We begin with Christmas. Dec. 25 is the Christian holiday commonly where children wake up early, head for the tree, and see all of the presents left the night before from Santa. Where did all of the traditions come from? Christmas is actually a mix of both secular and religious traditions from around the world. In Sweden, the oldest daughter in each family rose early and woke the other family members to begin the day’s celebration. Norway is the birthplace of the Yule log. Also, the family fireplace, always incorporated in Christmas scenes, is because of the tradition of the Yule log. The first eggnog was made in 1607 in Jamestown, Virginia. Nog comes from the word grog, which refers to a drink made with rum. In Germany, decorating evergreen trees was always a tradition; the first “Christmas” tress appearing in Strasbourg. A minister from Mexico in 1828, brought the red-and-green plant to America, called the poinsettia. We can thank England for Christmas greeting cards, mistletoe, plum pudding, caroling, and of course the tradition of hanging stockings.

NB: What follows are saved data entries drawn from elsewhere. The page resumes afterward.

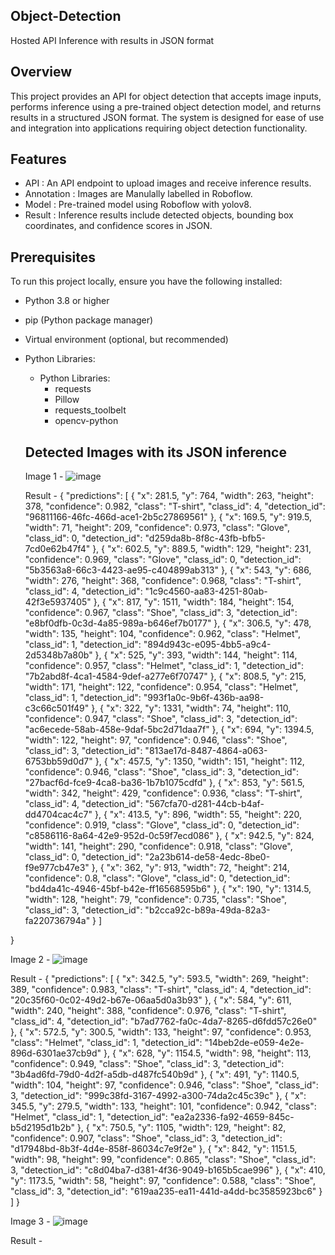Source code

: ## Object-Detection
Hosted API Inference with results in JSON format

## Overview
This project provides an API for object detection that accepts image inputs, performs inference using a pre-trained object detection model, and returns results in a structured JSON format. The system is designed for ease of use and integration into applications requiring object detection functionality.

## Features
- API : An API endpoint to upload images and receive inference results.
- Annotation : Images are Manulally labelled in Roboflow. 
- Model : Pre-trained model using Roboflow with yolov8.
- Result : Inference results include detected objects, bounding box coordinates, and confidence scores in JSON.

## Prerequisites
To run this project locally, ensure you have the following installed:

- Python 3.8 or higher
- pip (Python package manager)
- Virtual environment (optional, but recommended)

- Python Libraries:
    - Python Libraries:
        - requests
        - Pillow
        - requests_toolbelt
        - opencv-python
     
  ## Detected Images with its JSON inference

  Image 1 - ![image](https://github.com/user-attachments/assets/69dc9544-888a-4274-8a0f-973342898664)

  
  Result - {
  "predictions": [
    {
      "x": 281.5,
      "y": 764,
      "width": 263,
      "height": 378,
      "confidence": 0.982,
      "class": "T-shirt",
      "class_id": 4,
      "detection_id": "96811166-46fc-466d-ace1-2b5c27869561"
    },
    {
      "x": 169.5,
      "y": 919.5,
      "width": 71,
      "height": 209,
      "confidence": 0.973,
      "class": "Glove",
      "class_id": 0,
      "detection_id": "d259da8b-8f8c-43fb-bfb5-7cd0e62b47f4"
    },
    {
      "x": 602.5,
      "y": 889.5,
      "width": 129,
      "height": 231,
      "confidence": 0.969,
      "class": "Glove",
      "class_id": 0,
      "detection_id": "5b3563a8-66c3-4423-ae95-c404899ab313"
    },
    {
      "x": 543,
      "y": 686,
      "width": 276,
      "height": 368,
      "confidence": 0.968,
      "class": "T-shirt",
      "class_id": 4,
      "detection_id": "1c9c4560-aa83-4251-80ab-42f3e5937405"
    },
    {
      "x": 817,
      "y": 1511,
      "width": 184,
      "height": 154,
      "confidence": 0.967,
      "class": "Shoe",
      "class_id": 3,
      "detection_id": "e8bf0dfb-0c3d-4a85-989a-b646ef7b0177"
    },
    {
      "x": 306.5,
      "y": 478,
      "width": 135,
      "height": 104,
      "confidence": 0.962,
      "class": "Helmet",
      "class_id": 1,
      "detection_id": "894d943c-e095-4bb5-a9c4-2d5348b7a80b"
    },
    {
      "x": 525,
      "y": 393,
      "width": 144,
      "height": 114,
      "confidence": 0.957,
      "class": "Helmet",
      "class_id": 1,
      "detection_id": "7b2abd8f-4ca1-4584-9def-a277e6f70747"
    },
    {
      "x": 808.5,
      "y": 215,
      "width": 171,
      "height": 122,
      "confidence": 0.954,
      "class": "Helmet",
      "class_id": 1,
      "detection_id": "993f1a0c-9b6f-436b-aa98-c3c66c501f49"
    },
    {
      "x": 322,
      "y": 1331,
      "width": 74,
      "height": 110,
      "confidence": 0.947,
      "class": "Shoe",
      "class_id": 3,
      "detection_id": "ac6ecede-58ab-458e-9daf-5bc2d71daa7f"
    },
    {
      "x": 694,
      "y": 1394.5,
      "width": 122,
      "height": 97,
      "confidence": 0.946,
      "class": "Shoe",
      "class_id": 3,
      "detection_id": "813ae17d-8487-4864-a063-6753bb59d0d7"
    },
    {
      "x": 457.5,
      "y": 1350,
      "width": 151,
      "height": 112,
      "confidence": 0.946,
      "class": "Shoe",
      "class_id": 3,
      "detection_id": "27bacf6d-fce9-4ca8-ba36-1b7b1075cdfd"
    },
    {
      "x": 853,
      "y": 561.5,
      "width": 342,
      "height": 429,
      "confidence": 0.936,
      "class": "T-shirt",
      "class_id": 4,
      "detection_id": "567cfa70-d281-44cb-b4af-dd4704cac4c7"
    },
    {
      "x": 413.5,
      "y": 896,
      "width": 55,
      "height": 220,
      "confidence": 0.919,
      "class": "Glove",
      "class_id": 0,
      "detection_id": "c8586116-8a64-42e9-952d-0c59f7ecd086"
    },
    {
      "x": 942.5,
      "y": 824,
      "width": 141,
      "height": 290,
      "confidence": 0.918,
      "class": "Glove",
      "class_id": 0,
      "detection_id": "2a23b614-de58-4edc-8be0-f9e977cb47e3"
    },
    {
      "x": 362,
      "y": 913,
      "width": 72,
      "height": 214,
      "confidence": 0.8,
      "class": "Glove",
      "class_id": 0,
      "detection_id": "bd4da41c-4946-45bf-b42e-ff16568595b6"
    },
    {
      "x": 190,
      "y": 1314.5,
      "width": 128,
      "height": 79,
      "confidence": 0.735,
      "class": "Shoe",
      "class_id": 3,
      "detection_id": "b2cca92c-b89a-49da-82a3-fa220736794a"
    }
  ]

}

Image 2 - ![image](https://github.com/user-attachments/assets/751336e6-cbae-4e2d-a0bf-f8f157404727)

Result - {
  "predictions": [
    {
      "x": 342.5,
      "y": 593.5,
      "width": 269,
      "height": 389,
      "confidence": 0.983,
      "class": "T-shirt",
      "class_id": 4,
      "detection_id": "20c35f60-0c02-49d2-b67e-06aa5d0a3b93"
    },
    {
      "x": 584,
      "y": 611,
      "width": 240,
      "height": 388,
      "confidence": 0.976,
      "class": "T-shirt",
      "class_id": 4,
      "detection_id": "b7ad7762-fa0c-4da7-8265-d6fdd57c26e0"
    },
    {
      "x": 572.5,
      "y": 300.5,
      "width": 133,
      "height": 97,
      "confidence": 0.953,
      "class": "Helmet",
      "class_id": 1,
      "detection_id": "14beb2de-e059-4e2e-896d-6301ae37cb9d"
    },
    {
      "x": 628,
      "y": 1154.5,
      "width": 98,
      "height": 113,
      "confidence": 0.949,
      "class": "Shoe",
      "class_id": 3,
      "detection_id": "3b4ad6fd-79d0-4d2f-a5db-d487fc540b9d"
    },
    {
      "x": 491,
      "y": 1140.5,
      "width": 104,
      "height": 97,
      "confidence": 0.946,
      "class": "Shoe",
      "class_id": 3,
      "detection_id": "999c38fd-3167-4992-a300-74da2c45c39c"
    },
    {
      "x": 345.5,
      "y": 279.5,
      "width": 133,
      "height": 101,
      "confidence": 0.942,
      "class": "Helmet",
      "class_id": 1,
      "detection_id": "ea2a2336-fa92-4659-845c-b5d2195d1b2b"
    },
    {
      "x": 750.5,
      "y": 1105,
      "width": 129,
      "height": 82,
      "confidence": 0.907,
      "class": "Shoe",
      "class_id": 3,
      "detection_id": "d17948bd-8b3f-4d4e-858f-86034c7e9f2e"
    },
    {
      "x": 842,
      "y": 1151.5,
      "width": 98,
      "height": 99,
      "confidence": 0.865,
      "class": "Shoe",
      "class_id": 3,
      "detection_id": "c8d04ba7-d381-4f36-9049-b165b5cae996"
    },
    {
      "x": 410,
      "y": 1173.5,
      "width": 58,
      "height": 97,
      "confidence": 0.588,
      "class": "Shoe",
      "class_id": 3,
      "detection_id": "619aa235-ea11-441d-a4dd-bc3585923bc6"
    }
  ]
}

Image 3 - ![image](https://github.com/user-attachments/assets/5084f66d-8d6c-4150-8bae-a7d63a950964)

Result -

Hanukkah, also known as the Festival of Lights, is an eight-day Jewish holiday that usually takes place between late November and late December. It commemorates the victory of the Maccabees, a Jewish rebel army, over the Syrians in 165 B.C. So what are some of the traditions? The Menorah is lit on each night of Hanukkah, commemorating a miracle when the Jews came to rededicate the Temple which had been defiled by the Syrians, finding only one small flask of oil that lasted for eight days, even though there was only enough to last for one day. Latkes are potato pancakes made from grated potatoes. The Hanukkah Dreidel is a four sided spinning top with a Hebrew letter inscribed on each side. The game that is played goes back to the time before the Maccabees’ revolt, where the Jews gathered to study the Torah, but when they heard soldiers approaching they would hide it and play with the Dreidel instead as a cover.

Kwanzaa is a non-religious African American holiday which celebrates family, community, and culture. It is celebrated for seven days, Dec. 26 to Jan. 1. The name means “first fruits” in Swahili. Each family celebrates Kwanza in their own way, including celebrations of songs and dances.

African drums, storytelling, poetry reading, and a large traditional meal are just some of the customs. On each of the seven nights, each of the family gathers and a child lights one of the candles of the Kinara, followed by one of the seven principles being discussed. These principles signify values of African American culture.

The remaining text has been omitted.